わざわざ建物形状を変えなくても、外壁を張り替え庭を整えればそれなりに見栄えはしてくるものです。

その代わりあまりにもヘンテコな外観デザインの中古住宅は、選ばないようにしましょう。

中古住宅に関してはシンプルイズベストです。



中古住宅にしてよかったこと

ここからは個人的な感想や意見が中心になりますが、

まずなんと言っても建築費をかなり抑えることが出来たという点でしょう。

いくら新築で立派な家を建てても、住宅ローンに圧迫され暮らしの質を落としストレスを溜めていては何のために家を建てたのか分からないですからね。

そして立地、築年数、家や土地の広さなど望んでいた物件を見つけることが出来た、というのも運がよかったのかもしれません。

中古リノベは物件探しが大変なのです。

土地と建物、両方の要素を検討しなければいけないのでこの点に関しては明らかに新築よりも大変です。

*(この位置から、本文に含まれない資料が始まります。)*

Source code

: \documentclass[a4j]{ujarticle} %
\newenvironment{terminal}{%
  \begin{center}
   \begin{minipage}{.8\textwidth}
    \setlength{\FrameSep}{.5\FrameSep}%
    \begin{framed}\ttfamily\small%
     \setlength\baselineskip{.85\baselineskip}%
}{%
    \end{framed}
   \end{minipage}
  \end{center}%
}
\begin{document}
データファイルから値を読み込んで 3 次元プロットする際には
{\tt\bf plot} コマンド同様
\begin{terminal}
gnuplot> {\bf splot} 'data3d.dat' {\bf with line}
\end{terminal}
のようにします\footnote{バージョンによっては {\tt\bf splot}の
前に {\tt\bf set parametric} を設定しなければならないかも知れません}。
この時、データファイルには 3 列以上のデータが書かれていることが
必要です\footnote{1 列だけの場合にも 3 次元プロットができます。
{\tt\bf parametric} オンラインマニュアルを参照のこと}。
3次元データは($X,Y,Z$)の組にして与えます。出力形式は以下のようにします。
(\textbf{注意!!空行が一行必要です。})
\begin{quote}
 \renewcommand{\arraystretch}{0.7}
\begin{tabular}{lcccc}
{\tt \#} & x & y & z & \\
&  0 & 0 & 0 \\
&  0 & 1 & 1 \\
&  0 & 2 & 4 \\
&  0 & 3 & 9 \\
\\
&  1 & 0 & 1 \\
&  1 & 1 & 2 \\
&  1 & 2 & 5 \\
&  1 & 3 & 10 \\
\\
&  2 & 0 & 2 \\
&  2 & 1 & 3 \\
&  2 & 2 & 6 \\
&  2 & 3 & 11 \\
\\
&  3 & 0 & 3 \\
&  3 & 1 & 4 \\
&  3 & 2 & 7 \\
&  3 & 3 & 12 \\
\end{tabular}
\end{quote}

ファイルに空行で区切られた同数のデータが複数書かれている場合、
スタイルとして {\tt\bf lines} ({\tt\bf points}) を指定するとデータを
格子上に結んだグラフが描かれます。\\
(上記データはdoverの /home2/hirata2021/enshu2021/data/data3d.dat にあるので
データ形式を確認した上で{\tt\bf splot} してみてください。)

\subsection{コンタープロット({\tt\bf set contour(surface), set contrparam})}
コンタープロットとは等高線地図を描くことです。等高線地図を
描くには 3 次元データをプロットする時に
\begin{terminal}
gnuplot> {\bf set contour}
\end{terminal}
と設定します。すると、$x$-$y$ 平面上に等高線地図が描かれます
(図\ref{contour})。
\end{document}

また、中古住宅や空き家を解体せず活用することで環境に良いことをしている、というのは後付けな理由ですが、社会的な貢献も僅かながら出来たのかなと思っています。



中古住宅にして後悔してること

やっぱり新築にしておけばよかったなあ、といったような後悔は今のところありません。

間取りではちょっとミスりましたが。笑

まあこれはリノベが原因ではなく、単に私の想像力不足でしたね。



結局、新築と中古どちらがいいの?

これは案外単純な話で、

お金に余裕があれば新築、不安があるなら中古、これでいいと思ってます。

経済を回すという意味でもお金持ちには新築を建ててもらわなきゃ困りますので。笑

しかし今は余裕があっても将来に不安があったり、中古に抵抗がないというのであれば中古住宅を検討してみる価値はあるでしょう。

そしてリノベに特化してる優秀な住宅会社に出会うことが出来れば、より良い家づくりが出来るかもしれませんね。



中古住宅購入を考えてる人へ

我が家は今年で築55年目なのですが、おそらくあと30年は問題なく住み続けることは出来るでしょう。

それ以上になると今は全く問題ない基礎ですが、コンクリートの耐用年数的にもかなり厳しくなってくると思われます。

そしたらどうするかって?


解体し更地にして売却です。


これに関しては当初から決めており、おそらくその通りになるでしょう。

そもそも定年後に今の家では広過ぎますし、庭の管理も大変です。

戸建てではなくマンション住まいもいいかななんて考えています。

住宅ローンもとっくに終わっている(はず)ので、選択肢が広がりますね。


家づくりは人生づくりです。


そんなに大きな家が必要ですか?

住宅ローン金利が上がっても払い続けられますか?

一生その家に住み続けますか?

ローン完済後にその家はいくらで売れますか?

30年後、家のまわりは過疎化していませんか?

子供がその家を継がなかったらどうしますか?

海は死にますか?

山は死にますか?

春は死にますか?

秋は…


さだまさしはさておき、
家や住宅ローンが人生計画の足を引っ張るという可能性は大いにあります。

家づくり中はつい期待に胸が膨らみ、これらのリスクを見てみぬふりをしがちです。


新築と中古、どちらを選んだらあなたの人生が幸せになる可能性が高くなるでしょうか?


難しいことは置いといてそこでだけ一度考えてみませんか。